Opinion
NORCOTT, J.
The defendant, the town of Stonington, appeals from the judgment of the trial court reducing the tax assessments levied by its board of tax review upon the real property of the plaintiff, Malcolm Robertson.1 The dispositive issue in this appeal is whether a property owner is barred from bringing a property tax appeal under General Statutes § 12-117a2 [257]*257if the property owner has entered into an agreement in violation of the public policy of this state as expressed in General Statutes § 51-86.3 We conclude that there is no such bar. We therefore affirm the judgment of the trial court.
The plaintiff is the owner of a property known as Seaport Marina located on the Mystic River near the center of the town of Mystic. Seaport Marina is a boatyard containing 11.2 acres of land. In 1994, the defendant commissioned the Cole-Layer-Trumbull Company (Cole-Layer) to conduct a revaluation of all real property within its jurisdiction. Cole-Layer established a fair [258]*258market value of $1,365,000 for the plaintiffs land and $1,092,200 for the plaintiffs building, for a total of $2,457,200.
Thomas Merola operates a business known as Valuation Services. He is not now, nor has he ever been, a party to the plaintiffs tax appeal. Merola solicits property owners to challenge the valuation of their properties by municipal assessors, and he uses brochures to advertise his services. Merola’s claimed expertise is property appraisal, but he is not an attorney. Merola’s service consists of representing property owners before the municipal board of assessment appeals. If unsuccessful, Merola hires an attorney to prosecute an appeal from the municipal board of tax review to the trial court.

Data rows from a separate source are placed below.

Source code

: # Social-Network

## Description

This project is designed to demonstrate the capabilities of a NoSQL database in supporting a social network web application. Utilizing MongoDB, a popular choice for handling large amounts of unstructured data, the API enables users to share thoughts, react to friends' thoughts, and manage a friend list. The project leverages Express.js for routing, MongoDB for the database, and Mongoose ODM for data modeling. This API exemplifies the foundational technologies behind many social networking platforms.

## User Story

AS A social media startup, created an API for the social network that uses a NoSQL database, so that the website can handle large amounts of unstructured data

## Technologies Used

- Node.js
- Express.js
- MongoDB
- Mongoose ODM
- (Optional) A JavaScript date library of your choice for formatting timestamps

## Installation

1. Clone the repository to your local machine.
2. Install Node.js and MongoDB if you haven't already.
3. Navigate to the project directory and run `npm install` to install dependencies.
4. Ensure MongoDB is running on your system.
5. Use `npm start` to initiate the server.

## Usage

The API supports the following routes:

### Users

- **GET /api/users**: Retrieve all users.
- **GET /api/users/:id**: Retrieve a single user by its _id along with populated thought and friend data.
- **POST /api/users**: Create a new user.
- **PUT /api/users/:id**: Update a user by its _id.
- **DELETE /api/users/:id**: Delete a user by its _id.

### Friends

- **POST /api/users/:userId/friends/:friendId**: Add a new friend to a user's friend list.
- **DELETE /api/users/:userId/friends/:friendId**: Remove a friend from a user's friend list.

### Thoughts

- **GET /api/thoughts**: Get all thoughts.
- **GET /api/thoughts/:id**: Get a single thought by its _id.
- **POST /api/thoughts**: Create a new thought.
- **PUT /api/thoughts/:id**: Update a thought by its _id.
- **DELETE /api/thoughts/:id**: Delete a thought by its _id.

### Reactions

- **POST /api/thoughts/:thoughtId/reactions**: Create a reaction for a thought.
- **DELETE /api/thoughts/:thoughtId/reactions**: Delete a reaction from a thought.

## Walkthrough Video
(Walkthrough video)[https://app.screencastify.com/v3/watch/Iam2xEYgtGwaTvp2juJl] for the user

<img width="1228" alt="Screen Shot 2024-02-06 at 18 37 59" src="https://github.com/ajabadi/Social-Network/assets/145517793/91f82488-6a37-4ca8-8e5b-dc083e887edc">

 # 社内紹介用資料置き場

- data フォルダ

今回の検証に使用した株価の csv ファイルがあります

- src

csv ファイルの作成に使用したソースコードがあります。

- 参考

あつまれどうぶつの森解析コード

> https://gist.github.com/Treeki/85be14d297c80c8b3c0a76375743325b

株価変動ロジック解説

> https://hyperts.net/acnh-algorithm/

Merola pays all costs from the time he appears before the board of assessment appeals through the trial court proceedings. Merola’s fee is contingent: he receives one-third of any tax savings over a three year period of overvaluation. Thus, taxpayers who hire Mer-ola bear no economic risk. When Merola determines that a property has not been overassessed, he does not agree to represent the property owner. It is undisputed that this type of business has been practiced openly, for a long time, by many firms.
The plaintiff met Merola through a mutual friend who was familiar with Merola’s business. Although the plaintiff had appealed from an assessment on his own in the past, he sought Merola’s assistance following the 1994 assessment. Merola examined the property and told the plaintiff that he believed that it had been substantially overassessed. The plaintiff then hired Merola to challenge the assessment and, if necessary, to engage an attorney for the plaintiff to pursue the tax appeal to the trial corut. Subsequently, the plaintiff asked the defendant to adjust its determination of the fair market value and the resulting assessment. As a result, the fair market value was adjusted to $1,228,500 for the [259]*259plaintiffs land and $912,343 for the plaintiffs building, for a total of $2,140,843. Thereafter, the plaintiff further appealed to the board of tax review. No additional change was made in the assessment. Merola then hired an attorney for the plaintiff to pursue this appeal to the trial court.
In the trial court, the plaintiffs expert appraiser, not Merola, testified that the fair market value of the plaintiffs property was $1,280,000 on October 1, 1994. The defendant’s appraiser testified that the fair market value of the plaintiffs property was $1,870,000 on October 1, 1994. After giving selective credibility to the various expert computations and analyses, the trial court concluded that the fair market value was $1,676,448 on October 1, 1994.
As a special defense, the defendant had claimed that, because of the plaintiffs contingent fee arrangement with Merola, the plaintiffs action violated public policy as expressed in § 51-86, which prohibits the unauthorized practice of law, and, therefore, was barred.4 The trial court disagreed, and concluded that the plaintiffs action was not barred because Merola was not a party to the action before the court and, therefore, any public policy violations that may have been committed by Mer-ola were not relevant to the plaintiffs right to bring a tax appeal. This appeal followed.
On appeal, the defendant claims that in order to effectuate the public policy of § 51-86, this court must bar the plaintiffs cause of action under § 12-117a because the plaintiff is a party to an illegal contract for the prosecution of the cause of action. We disagree.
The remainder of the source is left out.